In Georgia c’è un’elezione importante

Forse più di tutti gli altri 35 stati in cui si vota stanotte: per chi sono i due candidati, e per un grave scandalo elettorale che va avanti da tempo

La candidata Democratica Stacey Abrams, a sinistra, e il Repubblicano Brian Kemp. (John Bazemore-Pool/Getty Images)

Insieme alle elezioni statunitensi di metà mandato, con le quali martedì saranno rinnovati tutti i seggi della Camera e un terzo di quelli del Senato, 36 stati americani oggi eleggono i propri governatori. Si vota in stati grandi e importanti come la California e il Texas, ma una delle elezioni più strettamente osservate e commentate dai media è quella in Georgia, lo stato meridionale dove si trova Atlanta e dove hanno sede CNN e Coca-Cola, con oltre il 30 per cento di abitanti afroamericani e da 16 anni governata dai Repubblicani.

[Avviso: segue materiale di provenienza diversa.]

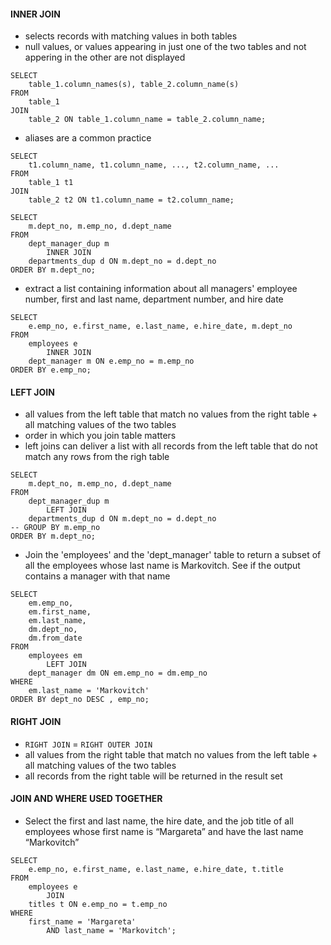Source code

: #### INNER JOIN
- selects records with matching values in both tables
- null values, or values appearing in just one of the two tables and not appering in the other are not displayed

```
SELECT 
	table_1.column_names(s), table_2.column_name(s)
FROM
	table_1
JOIN
	table_2 ON table_1.column_name = table_2.column_name;
```

- aliases are a common practice
```
SELECT 
	t1.column_name, t1.column_name, ..., t2.column_name, ...
FROM
	table_1 t1
JOIN
	table_2 t2 ON t1.column_name = t2.column_name;
```

```
SELECT 
    m.dept_no, m.emp_no, d.dept_name
FROM
    dept_manager_dup m
        INNER JOIN
    departments_dup d ON m.dept_no = d.dept_no
ORDER BY m.dept_no;
```

- extract a list containing information about all managers' employee number, first and last name, department number, and hire date
```
SELECT 
    e.emp_no, e.first_name, e.last_name, e.hire_date, m.dept_no
FROM
    employees e
        INNER JOIN
    dept_manager m ON e.emp_no = m.emp_no
ORDER BY e.emp_no;
```

#### LEFT JOIN
- all values from the left table that match no values from the right table + all matching values of the two tables
- order in which you join table matters
- left joins can deliver a list with all records from the left table that do not match any rows from the righ table

```
SELECT 
    m.dept_no, m.emp_no, d.dept_name
FROM
    dept_manager_dup m
        LEFT JOIN
    departments_dup d ON m.dept_no = d.dept_no
-- GROUP BY m.emp_no
ORDER BY m.dept_no;
```

- Join the 'employees' and the 'dept_manager' table to return a subset of all the employees whose last name is Markovitch. See if the output contains a manager with that name

```
SELECT 
    em.emp_no,
    em.first_name,
    em.last_name,
    dm.dept_no,
    dm.from_date
FROM
    employees em
        LEFT JOIN
    dept_manager dm ON em.emp_no = dm.emp_no
WHERE
    em.last_name = 'Markovitch'
ORDER BY dept_no DESC , emp_no;
```

#### RIGHT JOIN
- ```RIGHT JOIN``` = ```RIGHT OUTER JOIN```
- all values from the right table that match no values from the left table + all matching values of the two tables
- all records from the right table will be returned in the result set

#### JOIN AND WHERE USED TOGETHER
- Select the first and last name, the hire date, and the job title of all employees whose first name is “Margareta” and have the last name “Markovitch”

```
SELECT 
    e.emp_no, e.first_name, e.last_name, e.hire_date, t.title
FROM
    employees e
        JOIN
    titles t ON e.emp_no = t.emp_no
WHERE
    first_name = 'Margareta'
        AND last_name = 'Markovitch';
```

A sfidarsi per il posto di governatore sono Brian Kemp, 55enne Repubblicano attuale segretario di Stato della Georgia, e Stacey Abrams, 44enne avvocata Democratica, che se eletta diventerebbe la prima donna afroamericana a fare la governatrice negli Stati Uniti. Le elezioni in Georgia sono state molto raccontate negli Stati Uniti perché sono incerte e per il significato simbolico della candidatura di Abrams, ma anche perché sono state caratterizzate da un enorme – e per certi versi assurdo – scandalo legato alla registrazione delle persone nelle liste elettorali: Kemp, che in quanto segretario di Stato è a capo dell’ufficio che supervisiona il processo elettorale, e nonostante molte polemiche su questo doppio ruolo non ha voluto dimettersi, è accusato da anni di aver limitato in vari modi l’accesso ai registri elettorali ai cittadini appartenenti a minoranze etniche. Negli ultimi giorni, poi, ha accusato – senza prove concrete – il Partito Democratico di aver pianificato un attacco informatico al sistema che regola il voto nello stato.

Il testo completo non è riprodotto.